This topic contains 4 replies, has 3 voices, and was last updated by Anonymous 7 years, 11 months ago.
April 4, 2013 at 3:11 pm #1704
During the water draining from the drum, we have some plugging in the pipe. Sometimes, we can´t even open the valve in the draining pipe. The charge pipe is upward and the draining pipe is downward, sloped 45 degrees. There is a plugging in the pipe of draining water near the valve. The draining valve has purging steam, but it is not enough to avoid some plugging. We are studying to inject some steam using RO upstream the draining valve in order to avoid plugging by coke deposition or formation from the charge. What is it in other refineries ? Any proposal solution ?
April 9, 2013 at 5:47 pm #4507
adding steam after the switch is important to avoid plugging. sometimes, you cannot avoid plugging, so you have to remove valve and unplug it.
April 10, 2013 at 8:05 am #4506
It depends on your particular arrangement.

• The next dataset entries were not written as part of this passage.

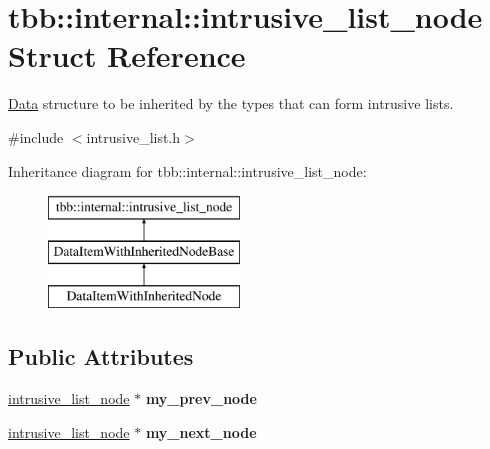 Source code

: \hypertarget{structtbb_1_1internal_1_1intrusive__list__node}{}\section{tbb\+:\+:internal\+:\+:intrusive\+\_\+list\+\_\+node Struct Reference}
\label{structtbb_1_1internal_1_1intrusive__list__node}


\hyperlink{classData}{Data} structure to be inherited by the types that can form intrusive lists.  




{\ttfamily \#include $<$intrusive\+\_\+list.\+h$>$}

Inheritance diagram for tbb\+:\+:internal\+:\+:intrusive\+\_\+list\+\_\+node\+:\begin{figure}[H]
\begin{center}
\leavevmode
\includegraphics[height=3.000000cm]{structtbb_1_1internal_1_1intrusive__list__node}
\end{center}
\end{figure}
\subsection*{Public Attributes}
\begin{DoxyCompactItemize}
\item 
\hypertarget{structtbb_1_1internal_1_1intrusive__list__node_a35bf2ac45f7e99aab397d8ea40202ab8}{}\hyperlink{structtbb_1_1internal_1_1intrusive__list__node}{intrusive\+\_\+list\+\_\+node} $\ast$ {\bfseries my\+\_\+prev\+\_\+node}\label{structtbb_1_1internal_1_1intrusive__list__node_a35bf2ac45f7e99aab397d8ea40202ab8}

\item 
\hypertarget{structtbb_1_1internal_1_1intrusive__list__node_a4b6cb765d8507ed7440b4db424bc6c70}{}\hyperlink{structtbb_1_1internal_1_1intrusive__list__node}{intrusive\+\_\+list\+\_\+node} $\ast$ {\bfseries my\+\_\+next\+\_\+node}\label{structtbb_1_1internal_1_1intrusive__list__node_a4b6cb765d8507ed7440b4db424bc6c70}

\end{DoxyCompactItemize}


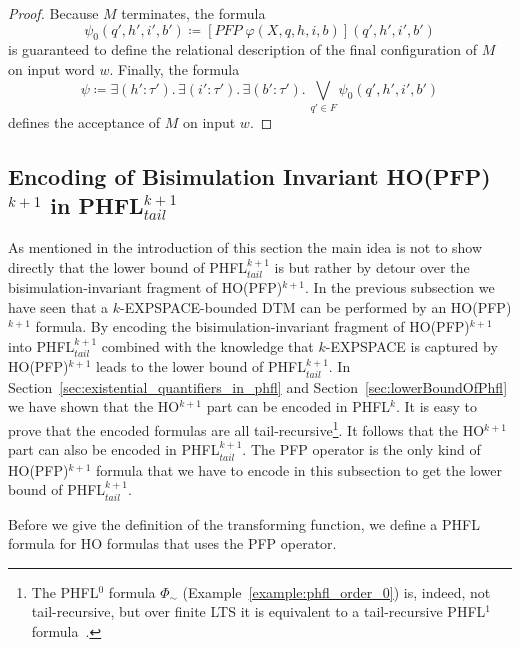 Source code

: \begin{proof}
    Because $M$ terminates, the formula
    \[\psi_0(q', h', i', b') \coloneqq [\mathit{PFP}\;\varphi(X, q, h, i, b)](q', h', i', b') \]
    is guaranteed to define the relational description of the final configuration of $M$ on input word $w$.
    Finally, the formula
    \[\psi \coloneqq \exists (h' \colon \tau').\, \exists (i' \colon \tau').\, \exists (b' \colon \tau').\,
    \underset{q' \in F}{\bigvee} \psi_0(q', h', i', b')\]
    defines the acceptance of $M$ on input $w$.
\end{proof}

\subsection{Encoding of Bisimulation Invariant HO(PFP)$^{k+1}$ in PHFL$^{k+1}_{tail}$}\label{subsec:bisimulationInvariantHopfptoPhfl}

As mentioned in the introduction of this section the main idea is not to show directly that the 
lower bound of PHFL$^{k+1}_{tail}$ is  but rather by detour over the 
bisimulation-invariant fragment of HO(PFP)$^{k+1}$. In the previous subsection we have seen 
 that a $k$-EXPSPACE-bounded DTM can be performed by an HO(PFP)$^{k+1}$
formula. By encoding the bisimulation-invariant fragment of HO(PFP)$^{k+1}$ into
PHFL$^{k+1}_{tail}$ combined with the knowledge that $k$-EXPSPACE is captured by 
HO(PFP)$^{k+1}$ leads to the lower bound of PHFL$^{k+1}_{tail}$. In
Section~\ref{sec:existential_quantifiers_in_phfl} and Section~\ref{sec:lowerBoundOfPhfl} we 
have shown that the HO$^{k+1}$ part can be encoded in PHFL$^k$. It is easy to prove that the 
encoded formulas are all tail-recursive\footnote{The PHFL$^0$ formula $\Phi_\sim$ (Example~\ref{example:phfl_order_0}) is, indeed, not tail-recursive, but over finite LTS it is equivalent to a tail-recursive PHFL$^1$ formula~\cite{lange2014capturing_long}.}. It follows that the HO$^{k+1}$ part can also be 
encoded in  PHFL$^{k+1}_{tail}$. The PFP operator is the only kind of HO(PFP)$^{k+1}$ formula 
that we have to encode in this subsection to get the lower bound of PHFL$^{k+1}_{tail}$.

Before we give the definition of the transforming function, we define a PHFL formula for HO formulas that uses the PFP operator.

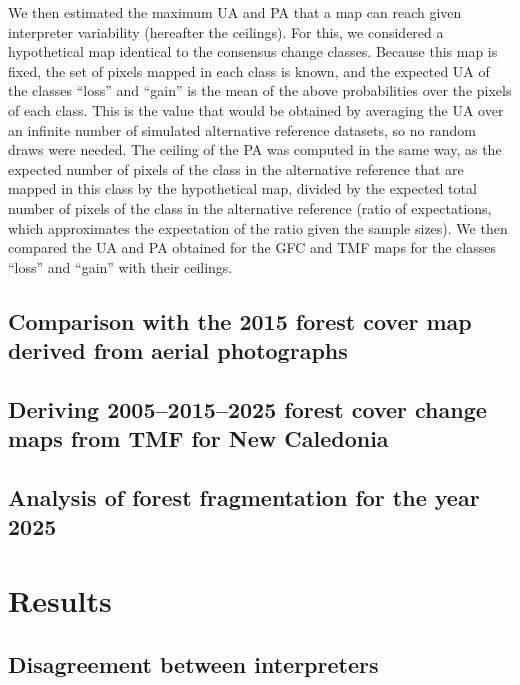 \documentclass[paper=a4, fontsize=12pt, DIV=13, english, dvipsnames]{scrartcl}
\begin{document}
We then estimated the maximum UA and PA that a map can reach given interpreter variability (hereafter the ceilings). For this, we considered a hypothetical map identical to the consensus change classes. Because this map is fixed, the set of pixels mapped in each class is known, and the expected UA of the classes ``loss'' and ``gain'' is the mean of the above probabilities over the pixels of each class. This is the value that would be obtained by averaging the UA over an infinite number of simulated alternative reference datasets, so no random draws were needed. The ceiling of the PA was computed in the same way, as the expected number of pixels of the class in the alternative reference that are mapped in this class by the hypothetical map, divided by the expected total number of pixels of the class in the alternative reference (ratio of expectations, which approximates the expectation of the ratio given the sample sizes). We then compared the UA and PA obtained for the GFC and TMF maps for the classes ``loss'' and ``gain'' with their ceilings.
\subsection{Comparison with the 2015 forest cover map derived from aerial photographs}
\label{sec:orgd64eb3c}

\subsection{Deriving 2005--2015--2025 forest cover change maps from TMF for New Caledonia}
\label{sec:org5e3cd76}

\subsection{Analysis of forest fragmentation for the year 2025}
\label{sec:org1ff020b}

\newpage
\section{Results}
\label{sec:org360e2a1}

\subsection{Disagreement between interpreters}
\label{sec:orgbd807f9}
\end{document}

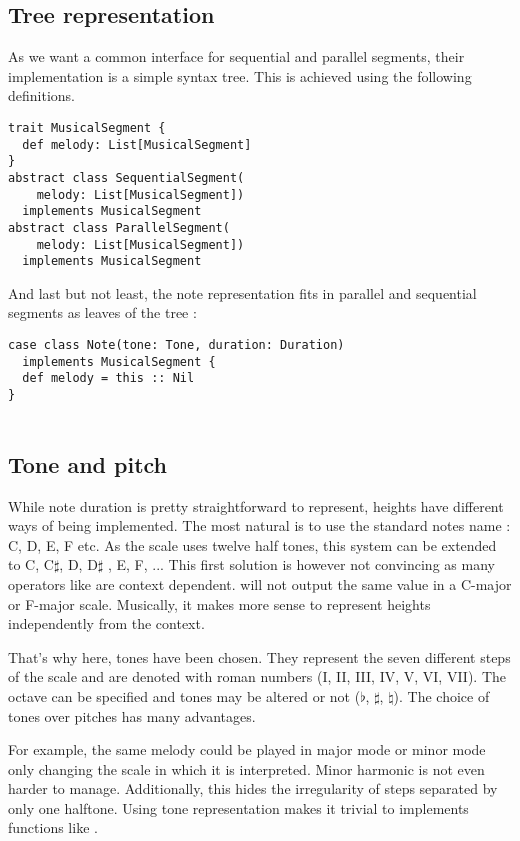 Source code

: \documentclass[twocolumn, 11pt]{article}
\begin{document}
\subsection{Tree representation}
As we want a common interface for sequential and parallel segments, their implementation is a simple syntax tree.
This is achieved using the following definitions.
\begin{lstlisting}
trait MusicalSegment {
  def melody: List[MusicalSegment]
}
abstract class SequentialSegment(
    melody: List[MusicalSegment])
  implements MusicalSegment
abstract class ParallelSegment(
    melody: List[MusicalSegment])
  implements MusicalSegment
\end{lstlisting}
And last but not least, the note representation fits in parallel and sequential segments as leaves of the tree :

\begin{lstlisting}
case class Note(tone: Tone, duration: Duration)
  implements MusicalSegment {
  def melody = this :: Nil
}


\end{lstlisting}

\subsection{Tone and pitch}

While note duration is pretty straightforward to represent, heights have different ways of being implemented.
The most natural is to use the standard notes name : C, D, E, F etc. As the scale uses twelve half tones, this system can be extended to C, C$\sharp$, D, D$\sharp$ , E, F, ... This first solution is however not convincing as many operators like  are context dependent.  will not output the same value in a C-major or F-major scale. Musically, it makes more sense to represent heights independently from the context.

That's why here, tones have been chosen. They represent the seven different steps of the scale and are denoted with roman numbers (I, II, III, IV, V, VI, VII). The octave can be specified and tones may be altered or not ($\flat$, $\sharp$, $\natural$).
The choice of tones over pitches has many advantages.

For example, the same melody could be played in major mode or minor mode only changing the scale in which it is interpreted. Minor harmonic is not even harder to manage. Additionally, this hides the irregularity of steps separated by only one halftone. Using tone representation makes it trivial to implements functions like .
\end{document}
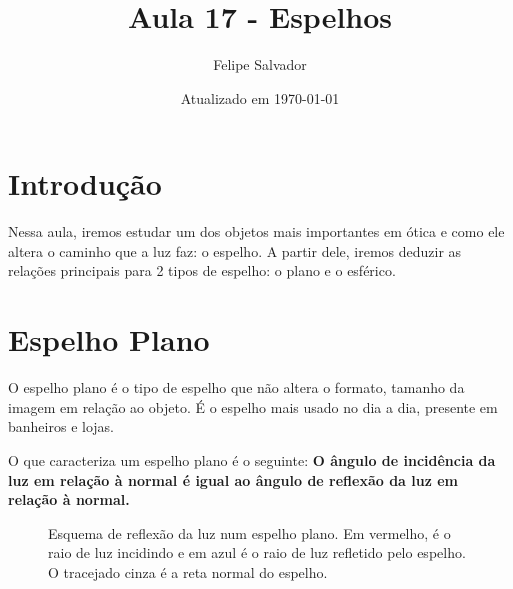 \documentclass[12pt]{extarticle}
\title{Aula 17 - Espelhos}
\author{Felipe Salvador}
\date{Atualizado em \today}
\newcommand{\<}{\langle}
\renewcommand{\>}{\rangle}
\theoremstyle{definition}
\begin{document}
\maketitle

\section{Introdução}
Nessa aula, iremos estudar um dos objetos mais importantes em ótica e como ele altera o caminho que a luz faz: o espelho. A partir dele, iremos deduzir as relações principais para 2 tipos de espelho: o plano e o esférico.

\section{Espelho Plano}
O espelho plano é o tipo de espelho que não altera o formato, tamanho da imagem em relação ao objeto. É o espelho mais usado no dia a dia, presente em banheiros e lojas.

O que caracteriza um espelho plano é o seguinte: \textbf{O ângulo de incidência da luz em relação à normal é igual ao ângulo de reflexão da luz em relação à normal.}

\begin{figure}[H]
    \centering
    \caption{Esquema de reflexão da luz num espelho plano. Em vermelho, é o raio de luz incidindo e em azul é o raio de luz refletido pelo espelho. O tracejado cinza é a reta normal do espelho.}
    \label{fig:my_label}
\end{figure}
\end{document}
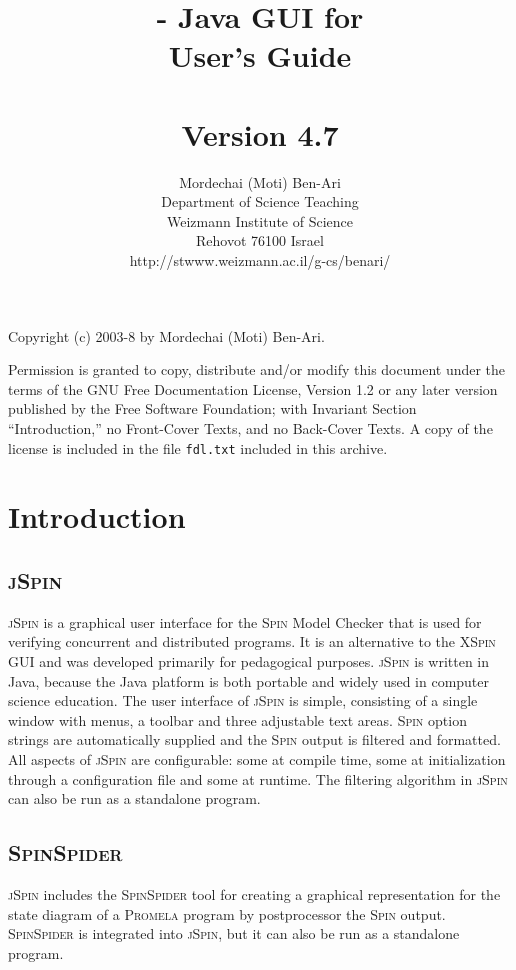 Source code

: \documentclass[11pt]{article}
\title{\js{} - Java GUI for \spn{}\\User's Guide\\\mbox{}\\\large{Version 4.7}}
\author{Mordechai (Moti) Ben-Ari\\
Department of Science Teaching\\
Weizmann Institute of Science\\
Rehovot 76100 Israel\\
\textsf{http://stwww.weizmann.ac.il/g-cs/benari/}}
\newcommand{\spn}{\textsc{Spin}}
\newcommand{\prm}{\textsc{Promela}}
\newcommand{\js}{\textsc{jSpin}}
\newcommand{\spd}{\textsc{SpinSpider}}
\newcommand{\p}[1]{\texttt{#1}}
\begin{document}
\maketitle
\thispagestyle{empty}

\vfill

\begin{center}
Copyright (c) 2003-8 by Mordechai (Moti) Ben-Ari.
\end{center}
Permission is granted to copy, distribute and/or modify this document
under the terms of the GNU Free Documentation License, Version 1.2
or any later version published by the Free Software Foundation;
with Invariant Section ``Introduction,'' no Front-Cover Texts, and no
Back-Cover Texts. A copy of the license is included in the file
\p{fdl.txt} included in this archive.
\newpage

\section{Introduction}

\subsection{\js{}}
\js{} is a graphical user interface for the \spn{} Model Checker that is
used for verifying concurrent and distributed programs. It is an
alternative to the \textsc{XSpin} GUI and was developed primarily for
pedagogical purposes. \js{} is written in Java, because the Java
platform is both portable and widely used in computer science education.
The user interface of \js{} is simple, consisting of a single window
with menus, a toolbar and three adjustable text areas. \spn{} option
strings are automatically supplied and the \spn{} output is filtered and
formatted. All aspects of \js{} are configurable: some at compile time,
some at initialization through a configuration file and some at runtime.
The filtering algorithm in \js{} can also be run as a standalone
program.

\subsection{\spd{}}
\js{} includes the \spd{} tool for creating a graphical representation for
the state diagram of a \prm{} program by postprocessor the \spn{} output. 
\spd{} is integrated into \js{}, but it can also be run as a standalone program.
\end{document}
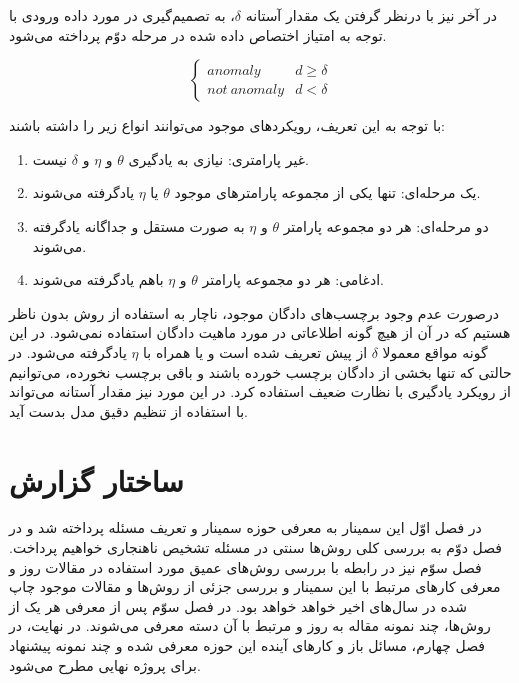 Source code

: \documentclass[12pt,a4paper]{report}
\theoremstyle{definition}
\theoremstyle{definition}
\begin{document}
در آخر نیز با درنظر گرفتن یک مقدار آستانه $\delta$، به تصمیم‌گیری در مورد داده ورودی با توجه به امتیاز اختصاص داده شده در مرحله دوّم پرداخته می‌شود.

$$
\left\{
	\begin{array}{ll}
		anomaly  & d \geq \delta \\
		not\ anomaly & d < \delta
	\end{array}
\right.
$$

با توجه به این تعریف، رویکرد‌های موجود می‌توانند انواع زیر را داشته باشند:
\begin{enumerate}
	\item {غیر پارامتری: نیازی به یادگیری $\theta$ و $\eta$ و $\delta$ نیست.}
	\item{یک مرحله‌ای: تنها یکی از مجموعه پارامترهای موجود $\theta$ یا  $\eta$ یاد‌گرفته می‌شوند.}
	\item{دو مرحله‌ای:‌ هر دو مجموعه پارامتر $\theta$ و $\eta$ به صورت مستقل و جداگانه یاد‌گرفته می‌شوند.}
	\item{ادغامی: هر دو مجموعه پارامتر $\theta$ و $\eta$ باهم یادگرفته می‌شوند. }
\end{enumerate}

درصورت عدم وجود برچسب‌های دادگان موجود، ناچار به استفاده از روش بدون ناظر هستیم که در آن از هیچ گونه اطلاعاتی در مورد ماهیت دادگان استفاده نمی‌شود. در  این گونه مواقع معمولا $\delta$ از پیش تعریف شده است و یا همراه با  $\eta$ یادگرفته می‌شود. در حالتی که تنها بخشی از دادگان برچسب خورده باشند و باقی برچسب نخورده، می‌توانیم از رویکرد یادگیری با نظارت ضعیف استفاده کرد. در این مورد نیز مقدار آستانه می‌تواند با استفاده از تنظیم دقیق مدل بدست آید.
	
	\section{ساختار گزارش}
در فصل اوّل این سمینار به معرفی حوزه سمینار و تعریف مسئله پرداخته شد و در فصل دوّم به بررسی کلی روش‌ها سنتی در مسئله تشخیص ناهنجاری خواهیم پرداخت. فصل سوّم نیز در رابطه با بررسی روش‌های عمیق مورد استفاده در مقالات روز و معرفی کار‌های مرتبط با این سمینار و بررسی جزئی از روش‌ها و مقالات موجود چاپ شده در سال‌های اخیر خواهد خواهد بود. در فصل سوّم پس از معرفی هر یک از روش‌ها، چند نمونه مقاله به روز و مرتبط با آن دسته معرفی می‌شوند. در نهایت، در فصل چهارم، مسائل باز و کار‌های آینده این حوزه معرفی شده و چند نمونه پیشنهاد برای پروژه نهایی مطرح می‌شود.
\end{document}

I have seen drain lines that dump into the pit a few feet away from the bottom head (through a hole in the concrete deck). Other coker arrangements have the drain lines from different drums dump into a header and then drain either into the pit/pad or the settling maze.
Can you provide more info on your particular arrangement?
April 16, 2013 at 12:27 pm #4505
i am assuming there is another isolation valve between your charge and drain valve?
May 27, 2013 at 1:54 am #4470
Incomplete draining of the coke drum can result in very serious safety hazards. Burns from hot water out of both the top head and bottom head have caused fatal injuries from drums that were not adequately drained.
Good practices that help prevent a plugged feed line that will then prevent draining the drum properly include maintaining a forward flow in the feed line with steam as the feed is switched to the alternate drum. Performing the little steam (to the fractionator) and then big steam (to the blow down system) steps as recommended by the licensors will minimize the unconverted oil that is in the lower portion of the drum and could then plug the feed line or coke bed near the feed line. Keeping the drum hot during the coking phase is another practice that minimizes the unconverted oil in the drum at the time of the switch. Properly steam sweeping the section of line between the switch valve and the inlet isolation valve clears the resid out of that section of line so that it will not plug. Keeping the blocking steam pressure higher than the process pressure will prevent any resid from leaking past the block valves and plugging the line inadvertently.
If all these steps are done properly, the likelihood of plugging the feed line and being unable to adequately drain the drum of water will be low. Procedures to handle the rare case when the feed line is plugged should be in place to manage that hazard.